Die Münchner Löwen ziehen aus der Allianz Arena aus. Nach dem Abstieg in die Regionalliga folgt nun für 1860 München die logische Konsequenz.

Rekordmeister Bayern München hat sein Stadion künftig für sich alleine. Wie der Klub am Mittwoch mitteilte, einigten sich Finanzvorstand Jan-Christian Dreesen und Markus Fauser, Geschäftsführer des Lokalrivalen 1860 München, auf die Auflösung des Mietvertrages und damit auf den Auszug des künftigen Regionalligisten aus der Allianz Arena.

"Mit Beendigung des Mietvertrages ist die Allianz Arena nicht mehr Spielstätte des TSV 1860 München, eine spätere Rückkehr ist ausgeschlossen", hieß es in der Pressemitteilung des Rekordmeisters. Damit bleibt den Löwen bei einer künftigen Rückkehr in die 2. Liga nur der Neubau einer Spielstätte, ein Ausbau des Stadions an der Grünwalder Straße oder eine Rückkehr ins Olympiastadion.

"Es ist eine seriöse, faire Lösung gefunden worden", hatte Bayerns Vorstandsvorsitzender Karl-Heinz Rummenigge am Dienstag gesagt. Bereits Anfang Juli hatte Bayern Präsident Uli Hoeneß zum bevorstehenden Auszug der Sechziger angekündigt: "Wir haben immer gesagt, dass wir die Blaskapelle dafür bestellen, und die ist bereits im Anmarsch".

Nach dem Absturz in die viertklassige Regionalliga kehrt 1860 in das 12.500 Zuschauer fassende Stadion an der Grünwalder Straße im Stadtteil Giesing zurück.
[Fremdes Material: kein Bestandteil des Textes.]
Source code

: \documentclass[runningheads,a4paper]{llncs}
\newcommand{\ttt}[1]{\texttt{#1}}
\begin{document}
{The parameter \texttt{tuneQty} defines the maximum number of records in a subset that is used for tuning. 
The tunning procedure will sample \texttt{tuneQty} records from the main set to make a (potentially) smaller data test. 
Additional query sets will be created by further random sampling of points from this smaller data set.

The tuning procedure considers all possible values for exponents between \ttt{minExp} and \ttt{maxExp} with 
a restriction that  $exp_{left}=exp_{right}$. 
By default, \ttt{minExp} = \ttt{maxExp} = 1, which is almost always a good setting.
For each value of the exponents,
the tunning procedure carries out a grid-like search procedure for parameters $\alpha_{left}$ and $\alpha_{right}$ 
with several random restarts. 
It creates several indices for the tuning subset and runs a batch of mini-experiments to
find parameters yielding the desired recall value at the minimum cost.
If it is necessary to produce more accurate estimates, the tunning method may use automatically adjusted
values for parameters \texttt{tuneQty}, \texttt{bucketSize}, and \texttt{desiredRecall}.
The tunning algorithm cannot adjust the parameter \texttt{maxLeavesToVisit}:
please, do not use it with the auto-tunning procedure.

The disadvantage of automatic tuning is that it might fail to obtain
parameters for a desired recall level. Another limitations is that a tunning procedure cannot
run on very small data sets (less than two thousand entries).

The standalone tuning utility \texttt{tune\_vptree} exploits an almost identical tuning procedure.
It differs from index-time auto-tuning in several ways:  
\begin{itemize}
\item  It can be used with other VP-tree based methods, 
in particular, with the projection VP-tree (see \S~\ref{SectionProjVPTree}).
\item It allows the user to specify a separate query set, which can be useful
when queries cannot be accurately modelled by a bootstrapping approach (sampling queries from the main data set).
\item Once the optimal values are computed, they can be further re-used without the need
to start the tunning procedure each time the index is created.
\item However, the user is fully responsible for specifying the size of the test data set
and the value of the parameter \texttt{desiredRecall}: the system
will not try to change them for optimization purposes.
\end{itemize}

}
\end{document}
Der Vertrag für die 75.000 Zuschauer fassende Allianz Arena lief ursprünglich unabhängig von der Ligazugehörigkeit noch bis 2025.

"Wir bedanken uns bei den Verantwortlichen des FC Bayern für die kooperativen und partnerschaftlichen Gespräche. Sie haben damit einen wesentlichen Anteil geleistet, um mit positiven Vorzeichen in die neue Saison zu starten", sagte Fauser unterdessen.